4. Create lead generation offers using thought leadership, and publish its availability on-site and through your social media accounts
5. Commit to regular, consistent blogging as part of a get found first and lead conversion strategy
6. Engage in social media as it has few costs and huge upsides, especially LinkedIn
7. Automate a lead nurturing program so that lead acquisition doesn’t stop after the first touch
8. Measure everything, find out what works, and do it again
9. Think about new and creative ways to use traditional marketing activities – like giving presentations – for lead generation
10. Invest in marketing technology that will accommodate many of the points, above.
Just about all of these recommendations come under the heading of “inbound marketing”. In a nutshell, inbound marketing is the approach, processes and technologies for getting found first on line, converting site visitors to leads, and measuring (and continually readjusting) marketing strategies and tactics for demonstrable ROI.
Not sure what inbound marketing is all about?
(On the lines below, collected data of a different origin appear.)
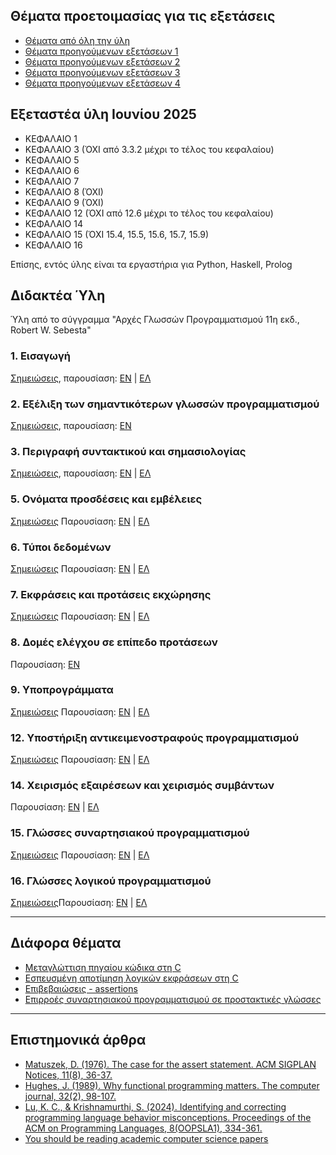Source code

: ## Θέματα προετοιμασίας για τις εξετάσεις

* [Θέματα από όλη την ύλη](./resources/recitation_agp_sols.pdf) 
* [Θέματα προηγούμενων εξετάσεων 1](./resources/20240620A-ΘΕΜΑΤΑ%20ΤΕΛΙΚΗΣ%20ΕΞΕΤΑΣΗΣ%20ΙΟΥΝΙΟΥ.pdf)
* [Θέματα προηγούμενων εξετάσεων 2](./resources/20240620B-ΘΕΜΑΤΑ%20ΤΕΛΙΚΗΣ%20ΕΞΕΤΑΣΗΣ%20ΙΟΥΝΙΟΥ.pdf)
* [Θέματα προηγούμενων εξετάσεων 3](./resources/20250612A-ΘΕΜΑΤΑ%20ΤΕΛΙΚΗΣ%20ΕΞΕΤΑΣΗΣ%20ΙΟΥΝΙΟΥ.pdf)
* [Θέματα προηγούμενων εξετάσεων 4](./resources/20250612Β-ΘΕΜΑΤΑ%20ΤΕΛΙΚΗΣ%20ΕΞΕΤΑΣΗΣ%20ΙΟΥΝΙΟΥ.pdf)

## Εξεταστέα ύλη Ιουνίου 2025

* ΚΕΦΑΛΑΙΟ 1
* ΚΕΦΑΛΑΙΟ 3 (ΌΧΙ από 3.3.2 μέχρι το τέλος του κεφαλαίου)
* ΚΕΦΑΛΑΙΟ 5
* ΚΕΦΑΛΑΙΟ 6
* ΚΕΦΑΛΑΙΟ 7
* ΚΕΦΑΛΑΙΟ 8 (ΌΧΙ)
* ΚΕΦΑΛΑΙΟ 9 (ΌΧΙ)
* ΚΕΦΑΛΑΙΟ 12 (ΌΧΙ από 12.6 μέχρι το τέλος του κεφαλαίου)
* ΚΕΦΑΛΑΙΟ 14 
* ΚΕΦΑΛΑΙΟ 15 (ΌΧΙ 15.4, 15.5, 15.6, 15.7, 15.9)
* ΚΕΦΑΛΑΙΟ 16

Επίσης, εντός ύλης είναι τα εργαστήρια για Python, Haskell, Prolog

## Διδακτέα Ύλη

Ύλη από το σύγγραμμα "Αρχές Γλωσσών Προγραμματισμού 11η εκδ., Robert W. Sebesta"

### 1. Εισαγωγή
[Σημειώσεις](./theory_ch1.md), παρουσίαση: [ΕΝ](./resources/pl11ch1.pdf) | [ΕΛ](./resources/pl11ch1GR.pdf)

### 2. Εξέλιξη των σημαντικότερων γλωσσών προγραμματισμού 
[Σημειώσεις](./theory_ch2.md), παρουσίαση: [ΕΝ](./resources/pl11ch2.pdf)

### 3. Περιγραφή συντακτικού και σημασιολογίας
[Σημειώσεις](./theory_ch3.md), παρουσίαση: [ΕΝ](./resources/pl11ch3.pdf) | [ΕΛ](./resources/pl11ch3GR.pdf)

### 5. Ονόματα προσδέσεις και εμβέλειες 
[Σημειώσεις](./theory_ch5.md) Παρουσίαση: [ΕΝ](./resources/pl11ch5.pdf) | [ΕΛ](./resources/pl11ch5GR.pdf)

### 6. Τύποι δεδομένων
[Σημειώσεις](./theory_ch6.md) Παρουσίαση: [ΕΝ](./resources/pl11ch6.pdf) | [ΕΛ](./resources/pl11ch6GR.pdf)

### 7. Εκφράσεις και προτάσεις εκχώρησης
[Σημειώσεις](./theory_ch7.md) Παρουσίαση: [ΕΝ](./resources/pl11ch7.pdf) | [ΕΛ](./resources/pl11ch7GR.pdf)

### 8. Δομές ελέγχου σε επίπεδο προτάσεων
Παρουσίαση: [ΕΝ](./resources/pl11ch8.pdf)

### 9. Υποπρογράμματα
[Σημειώσεις](./theory_ch9.md) Παρουσίαση: [ΕΝ](./resources/pl11ch9.pdf) | [ΕΛ](./resources/pl11ch9GR.pdf)

### 12. Υποστήριξη αντικειμενοστραφούς προγραμματισμού
[Σημειώσεις](./theory_ch12.md) Παρουσίαση: [ΕΝ](./resources/pl11ch12.pdf) | [ΕΛ](./resources/pl11ch12GR.pdf)

### 14. Χειρισμός εξαιρέσεων και χειρισμός συμβάντων
Παρουσίαση: [ΕΝ](./resources/pl11ch14.pdf) | [ΕΛ](./resources/pl11ch14GR.pdf)

### 15. Γλώσσες συναρτησιακού προγραμματισμού
[Σημειώσεις](./theory_ch15.md) Παρουσίαση: [ΕΝ](./resources/pl11ch15.pdf) | [ΕΛ](./resources/pl11ch15GR.pdf)

### 16. Γλώσσες λογικού προγραμματισμού
[Σημειώσεις](./theory_ch16.md)Παρουσίαση: [ΕΝ](./resources/pl11ch16.pdf) | [ΕΛ](./resources/pl11ch16GR.pdf)

---

## Διάφορα θέματα

* [Μεταγλώττιση πηγαίου κώδικα στη C](./c_compilation.md)
* [Εσπευσμένη αποτίμηση λογικών εκφράσεων στη C](./c_shortcircuit.md)
* [Επιβεβαιώσεις - assertions](./assertions.md)
* [Επιρροές συναρτησιακού προγραμματισμού σε προστακτικές γλώσσες](./fp_influences.md) 

---

## Επιστημονικά άρθρα

* [Matuszek, D. (1976). The case for the assert statement. ACM SIGPLAN Notices, 11(8), 36-37.](https://dl.acm.org/doi/pdf/10.1145/987531.987535)
* [Hughes, J. (1989). Why functional programming matters. The computer journal, 32(2), 98-107.](https://www.cs.kent.ac.uk/people/staff/dat/miranda/whyfp90.pdf)
* [Lu, K. C., & Krishnamurthi, S. (2024). Identifying and correcting programming language behavior misconceptions. Proceedings of the ACM on Programming Languages, 8(OOPSLA1), 334-361.](https://dl.acm.org/doi/pdf/10.1145/3649823)
* [You should be reading academic computer science papers](https://stackoverflow.blog/2022/12/30/you-should-be-reading-academic-computer-science-papers/)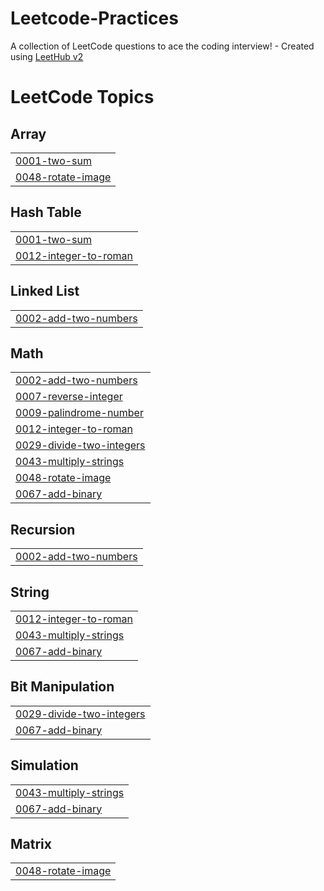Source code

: # Leetcode-Practices
A collection of LeetCode questions to ace the coding interview! - Created using [LeetHub v2](https://github.com/arunbhardwaj/LeetHub-2.0)

<!---LeetCode Topics Start-->
# LeetCode Topics
## Array
|  |
| ------- |
| [0001-two-sum](https://github.com/sanjay1882/Leetcode-Practices/tree/master/0001-two-sum) |
| [0048-rotate-image](https://github.com/sanjay1882/Leetcode-Practices/tree/master/0048-rotate-image) |
## Hash Table
|  |
| ------- |
| [0001-two-sum](https://github.com/sanjay1882/Leetcode-Practices/tree/master/0001-two-sum) |
| [0012-integer-to-roman](https://github.com/sanjay1882/Leetcode-Practices/tree/master/0012-integer-to-roman) |
## Linked List
|  |
| ------- |
| [0002-add-two-numbers](https://github.com/sanjay1882/Leetcode-Practices/tree/master/0002-add-two-numbers) |
## Math
|  |
| ------- |
| [0002-add-two-numbers](https://github.com/sanjay1882/Leetcode-Practices/tree/master/0002-add-two-numbers) |
| [0007-reverse-integer](https://github.com/sanjay1882/Leetcode-Practices/tree/master/0007-reverse-integer) |
| [0009-palindrome-number](https://github.com/sanjay1882/Leetcode-Practices/tree/master/0009-palindrome-number) |
| [0012-integer-to-roman](https://github.com/sanjay1882/Leetcode-Practices/tree/master/0012-integer-to-roman) |
| [0029-divide-two-integers](https://github.com/sanjay1882/Leetcode-Practices/tree/master/0029-divide-two-integers) |
| [0043-multiply-strings](https://github.com/sanjay1882/Leetcode-Practices/tree/master/0043-multiply-strings) |
| [0048-rotate-image](https://github.com/sanjay1882/Leetcode-Practices/tree/master/0048-rotate-image) |
| [0067-add-binary](https://github.com/sanjay1882/Leetcode-Practices/tree/master/0067-add-binary) |
## Recursion
|  |
| ------- |
| [0002-add-two-numbers](https://github.com/sanjay1882/Leetcode-Practices/tree/master/0002-add-two-numbers) |
## String
|  |
| ------- |
| [0012-integer-to-roman](https://github.com/sanjay1882/Leetcode-Practices/tree/master/0012-integer-to-roman) |
| [0043-multiply-strings](https://github.com/sanjay1882/Leetcode-Practices/tree/master/0043-multiply-strings) |
| [0067-add-binary](https://github.com/sanjay1882/Leetcode-Practices/tree/master/0067-add-binary) |
## Bit Manipulation
|  |
| ------- |
| [0029-divide-two-integers](https://github.com/sanjay1882/Leetcode-Practices/tree/master/0029-divide-two-integers) |
| [0067-add-binary](https://github.com/sanjay1882/Leetcode-Practices/tree/master/0067-add-binary) |
## Simulation
|  |
| ------- |
| [0043-multiply-strings](https://github.com/sanjay1882/Leetcode-Practices/tree/master/0043-multiply-strings) |
| [0067-add-binary](https://github.com/sanjay1882/Leetcode-Practices/tree/master/0067-add-binary) |
## Matrix
|  |
| ------- |
| [0048-rotate-image](https://github.com/sanjay1882/Leetcode-Practices/tree/master/0048-rotate-image) |
<!---LeetCode Topics End-->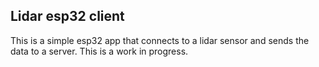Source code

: ## Lidar esp32 client

This is a simple esp32 app that connects to a lidar sensor and sends the data to a server. This is a work in progress.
Get “The Partner’s Guide to Inbound Marketing” here.
In their 2012 State of Inbound Marketing Report, HubSpot presents findings that show that the average cost per lead for inbound marketing is about 60% of the cost for traditional or outbound marketing.
There are an ever growing number of professional services firms out there that “get it”. If your competitors are doing inbound marketing, and you aren’t, you’re not only a few beats behind the bar (that’s the guitar player in me speaking), you’re probably paying way too much to acquire new leads!